+++ DATA
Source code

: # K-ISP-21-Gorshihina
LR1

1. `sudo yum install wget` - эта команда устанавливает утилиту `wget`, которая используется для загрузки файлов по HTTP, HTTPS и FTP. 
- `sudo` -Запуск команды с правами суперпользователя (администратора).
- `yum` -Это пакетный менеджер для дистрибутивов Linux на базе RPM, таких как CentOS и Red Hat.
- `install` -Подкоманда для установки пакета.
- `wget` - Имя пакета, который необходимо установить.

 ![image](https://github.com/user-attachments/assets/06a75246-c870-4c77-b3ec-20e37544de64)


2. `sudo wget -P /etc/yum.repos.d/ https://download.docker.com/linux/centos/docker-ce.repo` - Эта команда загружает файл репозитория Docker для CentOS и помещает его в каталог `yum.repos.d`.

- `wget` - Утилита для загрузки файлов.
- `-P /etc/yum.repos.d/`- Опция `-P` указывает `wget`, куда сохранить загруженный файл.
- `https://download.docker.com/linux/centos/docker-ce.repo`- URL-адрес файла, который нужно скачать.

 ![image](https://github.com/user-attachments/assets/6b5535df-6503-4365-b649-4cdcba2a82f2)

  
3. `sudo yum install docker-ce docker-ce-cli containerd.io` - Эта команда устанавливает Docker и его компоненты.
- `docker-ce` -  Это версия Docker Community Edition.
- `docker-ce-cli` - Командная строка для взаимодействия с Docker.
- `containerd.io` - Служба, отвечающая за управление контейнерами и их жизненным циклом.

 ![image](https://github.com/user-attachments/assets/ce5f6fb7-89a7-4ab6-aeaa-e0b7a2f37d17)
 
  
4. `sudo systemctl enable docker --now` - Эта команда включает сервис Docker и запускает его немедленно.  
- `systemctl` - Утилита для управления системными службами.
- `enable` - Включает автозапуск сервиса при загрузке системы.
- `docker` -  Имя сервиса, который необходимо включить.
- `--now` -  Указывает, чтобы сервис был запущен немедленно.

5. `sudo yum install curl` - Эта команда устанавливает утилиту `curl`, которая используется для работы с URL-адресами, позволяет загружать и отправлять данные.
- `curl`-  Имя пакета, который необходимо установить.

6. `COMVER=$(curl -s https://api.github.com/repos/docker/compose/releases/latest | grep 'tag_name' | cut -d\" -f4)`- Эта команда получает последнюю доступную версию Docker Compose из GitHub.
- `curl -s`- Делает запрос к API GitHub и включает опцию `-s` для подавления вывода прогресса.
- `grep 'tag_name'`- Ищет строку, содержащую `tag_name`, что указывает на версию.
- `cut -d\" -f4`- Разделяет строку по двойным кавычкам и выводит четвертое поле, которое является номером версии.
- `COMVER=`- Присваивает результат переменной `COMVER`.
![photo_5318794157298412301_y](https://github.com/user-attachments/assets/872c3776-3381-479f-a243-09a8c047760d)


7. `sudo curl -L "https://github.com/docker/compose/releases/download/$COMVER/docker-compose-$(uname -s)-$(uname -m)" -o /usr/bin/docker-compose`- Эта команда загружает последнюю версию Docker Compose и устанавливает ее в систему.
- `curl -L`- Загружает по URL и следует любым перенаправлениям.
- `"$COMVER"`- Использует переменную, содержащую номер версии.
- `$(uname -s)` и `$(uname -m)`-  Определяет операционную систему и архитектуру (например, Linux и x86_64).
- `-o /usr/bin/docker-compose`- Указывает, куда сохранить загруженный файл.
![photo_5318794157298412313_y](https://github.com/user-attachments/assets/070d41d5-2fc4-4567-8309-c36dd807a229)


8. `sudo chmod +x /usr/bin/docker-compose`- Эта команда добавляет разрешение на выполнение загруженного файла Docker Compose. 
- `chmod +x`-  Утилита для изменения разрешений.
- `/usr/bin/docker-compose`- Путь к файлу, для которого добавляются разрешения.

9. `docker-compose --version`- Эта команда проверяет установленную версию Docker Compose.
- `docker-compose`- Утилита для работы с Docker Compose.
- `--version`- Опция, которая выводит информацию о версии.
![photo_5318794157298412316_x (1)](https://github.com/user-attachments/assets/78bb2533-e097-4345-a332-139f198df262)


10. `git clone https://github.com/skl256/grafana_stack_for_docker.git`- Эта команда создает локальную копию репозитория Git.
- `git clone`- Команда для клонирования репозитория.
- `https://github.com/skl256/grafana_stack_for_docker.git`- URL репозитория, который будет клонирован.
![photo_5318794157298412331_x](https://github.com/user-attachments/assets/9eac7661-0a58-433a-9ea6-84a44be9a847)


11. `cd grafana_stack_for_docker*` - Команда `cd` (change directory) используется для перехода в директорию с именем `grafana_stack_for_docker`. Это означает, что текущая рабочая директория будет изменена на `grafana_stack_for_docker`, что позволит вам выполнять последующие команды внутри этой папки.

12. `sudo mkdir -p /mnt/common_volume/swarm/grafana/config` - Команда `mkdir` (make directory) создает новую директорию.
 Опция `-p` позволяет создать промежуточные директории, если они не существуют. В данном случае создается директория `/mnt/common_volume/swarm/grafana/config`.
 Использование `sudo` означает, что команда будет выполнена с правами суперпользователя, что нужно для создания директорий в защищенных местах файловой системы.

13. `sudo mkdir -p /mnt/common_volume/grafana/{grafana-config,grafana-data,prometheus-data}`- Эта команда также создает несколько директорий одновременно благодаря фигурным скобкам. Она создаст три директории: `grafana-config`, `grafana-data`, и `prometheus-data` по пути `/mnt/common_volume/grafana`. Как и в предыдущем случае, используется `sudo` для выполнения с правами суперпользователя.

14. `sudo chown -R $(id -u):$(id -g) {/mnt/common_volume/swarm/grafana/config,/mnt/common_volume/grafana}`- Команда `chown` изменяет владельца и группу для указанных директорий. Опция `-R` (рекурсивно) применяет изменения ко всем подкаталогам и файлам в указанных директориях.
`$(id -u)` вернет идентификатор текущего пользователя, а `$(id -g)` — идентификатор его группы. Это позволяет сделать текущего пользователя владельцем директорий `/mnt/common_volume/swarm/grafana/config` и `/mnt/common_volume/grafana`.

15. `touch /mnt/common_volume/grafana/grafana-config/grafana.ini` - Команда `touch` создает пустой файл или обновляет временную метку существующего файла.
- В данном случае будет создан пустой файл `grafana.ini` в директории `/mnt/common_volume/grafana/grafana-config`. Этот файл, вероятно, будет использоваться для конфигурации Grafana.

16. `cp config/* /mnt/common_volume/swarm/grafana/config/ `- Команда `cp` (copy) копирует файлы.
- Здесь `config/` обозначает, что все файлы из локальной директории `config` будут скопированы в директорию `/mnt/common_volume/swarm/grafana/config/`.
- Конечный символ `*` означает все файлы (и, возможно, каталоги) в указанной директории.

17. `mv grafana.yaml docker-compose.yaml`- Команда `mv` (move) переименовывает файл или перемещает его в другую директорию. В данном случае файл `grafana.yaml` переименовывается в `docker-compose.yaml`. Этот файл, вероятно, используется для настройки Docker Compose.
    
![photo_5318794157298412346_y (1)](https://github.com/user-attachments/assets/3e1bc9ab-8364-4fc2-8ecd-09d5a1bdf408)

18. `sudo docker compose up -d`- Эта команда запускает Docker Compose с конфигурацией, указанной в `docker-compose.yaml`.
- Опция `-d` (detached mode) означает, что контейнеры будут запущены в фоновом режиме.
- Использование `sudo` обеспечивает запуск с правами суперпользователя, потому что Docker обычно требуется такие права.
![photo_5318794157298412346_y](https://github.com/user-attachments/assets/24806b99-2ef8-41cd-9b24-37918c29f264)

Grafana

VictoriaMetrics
++++++
*WHAT IS NEEDED*
Line count for the word "wget": tally the lines in the records that include it and give only the result.

*RESPONSE TO THE TASK*
5